Some pictures of the trekking group

Laters taters

Leon

Strawberries

Tuesday, 3 November 2009

Travel Log 1

 

I arrived in KL (What the cool kids call Kuala Lumpur) on Monday after a nervous 12 hour flight. I was nervous because the AirAsia check in guy warned me that because I didn't have an onward flight I may have trouble getting into the country without making travel arrangements to the next country. As I was arriving not knowing what the next country I was to visit was going to be I spent some of my flight attempting to figure out where I would go in the next month.

Oh and also although the flight was 12 hours long no in flight entertainment was provided. So I mainly slept, one time when the plane wobbled I lashed out in my sleep and hit the man sitting next to me, I quickly apologised and thought it was time I watched a film on my laptop.

My initial plan was to walk to the hostel from the station the airport bus dropped me off at but having walked all around the station to find only highways with no footpaths besides them I decided to get a cab instead.
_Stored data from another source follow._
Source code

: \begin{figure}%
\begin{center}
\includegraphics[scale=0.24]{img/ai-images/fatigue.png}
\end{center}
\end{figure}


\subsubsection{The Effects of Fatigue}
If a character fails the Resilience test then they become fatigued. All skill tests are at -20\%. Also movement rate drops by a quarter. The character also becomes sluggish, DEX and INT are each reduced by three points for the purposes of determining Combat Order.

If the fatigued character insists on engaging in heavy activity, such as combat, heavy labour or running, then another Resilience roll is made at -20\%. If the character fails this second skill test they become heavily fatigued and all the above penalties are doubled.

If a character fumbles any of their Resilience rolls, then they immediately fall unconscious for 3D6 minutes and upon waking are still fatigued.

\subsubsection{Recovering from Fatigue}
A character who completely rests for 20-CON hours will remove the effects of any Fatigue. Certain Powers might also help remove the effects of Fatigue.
I arrived at the hostel at about 11:30 to find that the room I booked online had been given to someone else but they kindly offered to give me a 2 single bed room for the same price if I didn't mind sharing with anyone else that arrived.

 

 The hostel I stayed at in KL

 

My first day in KL was taken up by looking around Chinatown and the central market and also sleeping off the jetlag. Over the next few days I saw most of the sights of KL, which unfortunately aren't really all that. The Petronas tower are huge! The transport system needs updating. Chinatown although interesting; smells. Jalan Alor a food street was good and I had pretty nice grilled swordfish there. Oh and I met up with a CS (What the Couch Surfing bums call a couch surfer) at the KL tower to watch some base jumpers one of which was her friend which was pretty cool.
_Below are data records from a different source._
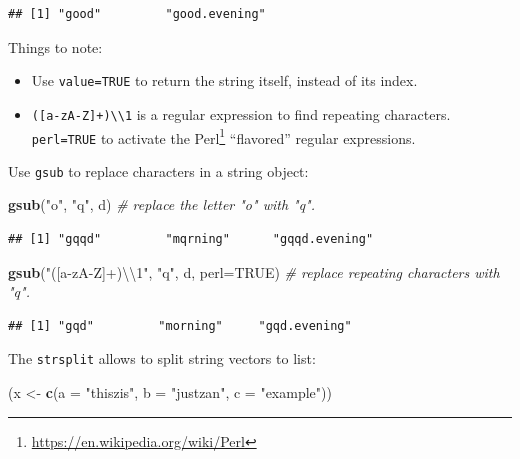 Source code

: \documentclass[]{book}
\newenvironment{Shaded}{\begin{snugshade}}{\end{snugshade}}
\newcommand{\CharTok}[1]{\textcolor[rgb]{0.31,0.60,0.02}{#1}}
\newcommand{\CommentTok}[1]{\textcolor[rgb]{0.56,0.35,0.01}{\textit{#1}}}
\newcommand{\DataTypeTok}[1]{\textcolor[rgb]{0.13,0.29,0.53}{#1}}
\newcommand{\KeywordTok}[1]{\textcolor[rgb]{0.13,0.29,0.53}{\textbf{#1}}}
\newcommand{\NormalTok}[1]{#1}
\newcommand{\OtherTok}[1]{\textcolor[rgb]{0.56,0.35,0.01}{#1}}
\newcommand{\StringTok}[1]{\textcolor[rgb]{0.31,0.60,0.02}{#1}}
\providecommand{\tightlist}{%
  \setlength{\itemsep}{0pt}\setlength{\parskip}{0pt}}
\renewcommand{\href}[2]{#2\footnote{\url{#1}}}
\theoremstyle{definition}
\theoremstyle{definition}
\theoremstyle{definition}
\theoremstyle{remark}
\begin{document}
\begin{verbatim}
## [1] "good"         "good.evening"
\end{verbatim}

Things to note:

\begin{itemize}
\tightlist
\item
  Use \texttt{value=TRUE} to return the string itself, instead of its index.
\item
  \texttt{({[}a-zA-Z{]}+)\textbackslash{}\textbackslash{}1} is a regular expression to find repeating characters. \texttt{perl=TRUE} to activate the \href{https://en.wikipedia.org/wiki/Perl}{Perl} ``flavored'' regular expressions.
\end{itemize}

Use \texttt{gsub} to replace characters in a string object:

\begin{Shaded}
\begin{Highlighting}[]
\KeywordTok{gsub}\NormalTok{(}\StringTok{"o"}\NormalTok{, }\StringTok{"q"}\NormalTok{, d) }\CommentTok{# replace the letter "o" with "q".}
\end{Highlighting}
\end{Shaded}

\begin{verbatim}
## [1] "gqqd"         "mqrning"      "gqqd.evening"
\end{verbatim}

\begin{Shaded}
\begin{Highlighting}[]
\KeywordTok{gsub}\NormalTok{(}\StringTok{"([a-zA-Z]+)}\CharTok{\textbackslash{}\textbackslash{}}\StringTok{1"}\NormalTok{, }\StringTok{"q"}\NormalTok{, d, }\DataTypeTok{perl=}\OtherTok{TRUE}\NormalTok{) }\CommentTok{# replace repeating characters with "q".}
\end{Highlighting}
\end{Shaded}

\begin{verbatim}
## [1] "gqd"         "morning"     "gqd.evening"
\end{verbatim}

The \texttt{strsplit} allows to split string vectors to list:

\begin{Shaded}
\begin{Highlighting}[]
\NormalTok{(x <-}\StringTok{ }\KeywordTok{c}\NormalTok{(}\DataTypeTok{a =} \StringTok{"thiszis"}\NormalTok{, }\DataTypeTok{b =} \StringTok{"justzan"}\NormalTok{, }\DataTypeTok{c =} \StringTok{"example"}\NormalTok{))}
\end{Highlighting}
\end{Shaded}
\end{document}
It seems that KL is used as a hub for South East Asia travellers and there were lots of people in the hostel hanging around topping up supplies and waiting before going off on their next excursion. This may well be what I do in a few weeks time.

Currently I am on the smaller of the Perhentian Islands off the east coast near a town called Kota Besut, overlooking a wonderful bay where I have spent the day swimming in the sea and sleeping under a sunshade. I am not sure whether my body has survived the amount of sun I forced it to take today; only time will tell.

 View from my chalet on the Perhentian Islands

I am probably going to stay here for a couple more days until we get thrown off the island because of the Monsoons and then ... well i'm not sure but I will update in the future probably quite soon as most places seem to have wifi.

 The beach

Ciao

Leon

Monday, 16 March 2009

A blog

This is my first blog – it doesn’t say much, if anything at all.